# is there a way to fix this? (paint)



## MjC (Dec 23, 2012)

Ive been travelling for the past month and out of the country so i decided to loan the car to my girlfriend. Guess what I get to come back to .








What are my options? I dont want to spend too much and I dont need it looking new, just want to make this look less obvious.


----------



## Sunline Fan (Jul 29, 2012)

MjC said:


> Guess what I get to come back to .


A scratched car, or a scratched car and no girlfriend?


----------



## 2013Cruze (Aug 4, 2012)

MjC said:


> Ive been travelling for the past month and out of the country so i decided to loan the car to my girlfriend. Guess what I get to come back to .
> 
> 
> 
> ...


I would take it to your dealer body shop and get an estimate.


----------



## ctrider (Sep 9, 2012)

Take it to a GOOD BS and get an estimate. If its way too much, you can do it yourself but at least in my case it would be a much lesser quality. You can pop the side marker out and get some 1000 grit or even higher wet sandpaper and start rubbing lightly to see how much is scuff marks on top of the paint and how much is through it. Keep the paper wet and go slowly. Make sure you have good lighting, so you can see the details. 

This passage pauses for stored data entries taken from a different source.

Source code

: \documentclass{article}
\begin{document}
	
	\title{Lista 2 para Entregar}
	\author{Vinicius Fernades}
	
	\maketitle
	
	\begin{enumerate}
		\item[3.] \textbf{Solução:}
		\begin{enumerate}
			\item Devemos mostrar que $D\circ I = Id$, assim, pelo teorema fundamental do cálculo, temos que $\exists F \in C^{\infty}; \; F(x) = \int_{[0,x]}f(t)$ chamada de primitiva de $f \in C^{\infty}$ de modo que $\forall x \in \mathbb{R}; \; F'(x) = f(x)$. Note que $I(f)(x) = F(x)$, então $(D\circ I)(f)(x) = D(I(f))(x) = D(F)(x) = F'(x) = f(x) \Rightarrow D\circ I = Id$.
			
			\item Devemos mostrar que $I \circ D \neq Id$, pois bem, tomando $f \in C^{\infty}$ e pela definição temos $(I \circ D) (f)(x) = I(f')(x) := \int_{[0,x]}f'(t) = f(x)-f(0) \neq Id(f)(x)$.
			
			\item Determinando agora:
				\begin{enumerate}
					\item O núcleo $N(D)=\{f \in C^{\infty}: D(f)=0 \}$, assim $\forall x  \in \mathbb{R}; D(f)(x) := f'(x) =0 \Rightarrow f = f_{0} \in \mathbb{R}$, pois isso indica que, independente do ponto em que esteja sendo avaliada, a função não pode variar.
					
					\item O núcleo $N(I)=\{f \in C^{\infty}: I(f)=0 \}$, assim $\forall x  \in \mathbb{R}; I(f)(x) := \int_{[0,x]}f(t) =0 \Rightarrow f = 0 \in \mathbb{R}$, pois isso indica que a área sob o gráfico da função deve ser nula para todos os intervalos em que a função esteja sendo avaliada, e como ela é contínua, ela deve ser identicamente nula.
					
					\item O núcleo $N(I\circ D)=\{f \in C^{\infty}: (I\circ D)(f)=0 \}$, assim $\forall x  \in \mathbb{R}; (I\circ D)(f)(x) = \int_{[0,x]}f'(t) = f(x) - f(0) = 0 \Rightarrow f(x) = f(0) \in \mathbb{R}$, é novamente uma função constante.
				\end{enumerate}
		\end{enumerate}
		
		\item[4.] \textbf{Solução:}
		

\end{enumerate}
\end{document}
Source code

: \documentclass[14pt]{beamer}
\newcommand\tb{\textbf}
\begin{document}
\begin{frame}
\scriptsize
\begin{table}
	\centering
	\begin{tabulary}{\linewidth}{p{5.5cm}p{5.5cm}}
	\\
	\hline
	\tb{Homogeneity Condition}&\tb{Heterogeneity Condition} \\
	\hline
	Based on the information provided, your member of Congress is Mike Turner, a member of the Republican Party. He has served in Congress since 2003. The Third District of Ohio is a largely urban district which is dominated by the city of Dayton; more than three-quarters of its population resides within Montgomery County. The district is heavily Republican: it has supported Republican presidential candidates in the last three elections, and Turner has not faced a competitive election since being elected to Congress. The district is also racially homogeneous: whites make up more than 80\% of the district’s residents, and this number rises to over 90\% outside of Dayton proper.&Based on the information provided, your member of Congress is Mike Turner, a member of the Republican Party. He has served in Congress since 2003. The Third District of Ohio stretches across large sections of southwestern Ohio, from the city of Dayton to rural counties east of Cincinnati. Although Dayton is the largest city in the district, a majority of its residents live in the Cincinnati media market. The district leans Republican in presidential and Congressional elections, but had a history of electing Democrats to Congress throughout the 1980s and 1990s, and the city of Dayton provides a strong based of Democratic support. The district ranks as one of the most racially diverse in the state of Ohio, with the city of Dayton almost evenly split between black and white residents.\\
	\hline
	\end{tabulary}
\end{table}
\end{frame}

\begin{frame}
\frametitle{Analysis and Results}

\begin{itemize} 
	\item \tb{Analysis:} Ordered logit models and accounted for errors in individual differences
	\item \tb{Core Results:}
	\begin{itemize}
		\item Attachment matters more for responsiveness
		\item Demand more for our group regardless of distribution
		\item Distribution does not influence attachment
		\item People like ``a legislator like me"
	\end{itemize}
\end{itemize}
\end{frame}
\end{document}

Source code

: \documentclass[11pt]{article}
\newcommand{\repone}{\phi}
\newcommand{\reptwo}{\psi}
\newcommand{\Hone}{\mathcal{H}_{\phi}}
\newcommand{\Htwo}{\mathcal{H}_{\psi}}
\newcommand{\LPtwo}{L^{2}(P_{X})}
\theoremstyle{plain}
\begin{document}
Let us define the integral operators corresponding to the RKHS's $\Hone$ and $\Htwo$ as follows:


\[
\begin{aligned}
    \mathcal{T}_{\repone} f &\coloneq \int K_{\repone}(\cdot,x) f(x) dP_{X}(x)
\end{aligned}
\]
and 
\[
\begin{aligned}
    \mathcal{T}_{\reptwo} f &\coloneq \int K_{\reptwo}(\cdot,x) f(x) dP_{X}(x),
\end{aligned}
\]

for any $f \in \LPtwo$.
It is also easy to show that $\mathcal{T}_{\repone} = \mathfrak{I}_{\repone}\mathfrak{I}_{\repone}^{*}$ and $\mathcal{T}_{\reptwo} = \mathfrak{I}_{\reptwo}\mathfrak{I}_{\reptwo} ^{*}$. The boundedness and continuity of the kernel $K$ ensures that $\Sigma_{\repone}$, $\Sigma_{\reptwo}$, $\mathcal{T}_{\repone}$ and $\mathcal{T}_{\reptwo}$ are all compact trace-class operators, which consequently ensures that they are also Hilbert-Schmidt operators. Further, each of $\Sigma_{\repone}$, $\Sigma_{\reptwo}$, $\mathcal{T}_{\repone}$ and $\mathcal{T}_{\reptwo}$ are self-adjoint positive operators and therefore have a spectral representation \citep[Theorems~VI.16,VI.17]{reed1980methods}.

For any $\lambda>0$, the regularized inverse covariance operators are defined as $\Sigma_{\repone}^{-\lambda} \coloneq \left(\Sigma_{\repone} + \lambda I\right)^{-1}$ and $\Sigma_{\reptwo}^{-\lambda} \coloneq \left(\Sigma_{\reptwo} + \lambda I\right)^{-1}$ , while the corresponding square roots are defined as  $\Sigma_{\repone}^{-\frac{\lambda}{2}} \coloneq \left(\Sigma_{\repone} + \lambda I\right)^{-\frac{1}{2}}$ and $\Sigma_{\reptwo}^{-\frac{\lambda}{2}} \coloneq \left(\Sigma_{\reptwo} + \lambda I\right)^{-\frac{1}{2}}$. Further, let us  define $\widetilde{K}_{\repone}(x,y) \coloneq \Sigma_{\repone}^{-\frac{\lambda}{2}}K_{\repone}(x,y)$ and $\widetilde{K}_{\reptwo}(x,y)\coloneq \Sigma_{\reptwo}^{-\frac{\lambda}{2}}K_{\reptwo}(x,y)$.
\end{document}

Personally, I'd just bite the bullet and pay to have it professionally done. It would bug me too much every time I walked by it.


----------



## trevor_geiger (Nov 29, 2012)

I agree with the post above, I would do the same and get an estimate...but I've also been quoted $400+ for a scuff like that before soo it's up to you.


----------



## iKermit (Dec 13, 2010)

Ex-Girlfriend you mean?

Get different quotes on body shops
Make them all compete and get best price
DONE


----------



## MjC (Dec 23, 2012)

this is why i dont like to lend out my car =[
btw still girlfriend, i love my car and it really bothers me but in the end, its still just a car, didnt even scream at her.
Ill check some local body shops and see what they quote me. Paint is completely gouged out below the side marker. Cant even use touch up pens sighh. just a thought, if its too expensive, im just gonna cover it up with some stupid sticker.
thanks for inputs


----------



## 2013Cruze (Aug 4, 2012)

Whatever estimate is the lowest you should have your girlfriend pay half since she's the one that caused the damage to your car.


----------



## 20131pz69 (Oct 22, 2012)

2013Cruze said:


> Whatever estimate is the lowest you should have your girlfriend pay half since she's the one that caused the damage to your car.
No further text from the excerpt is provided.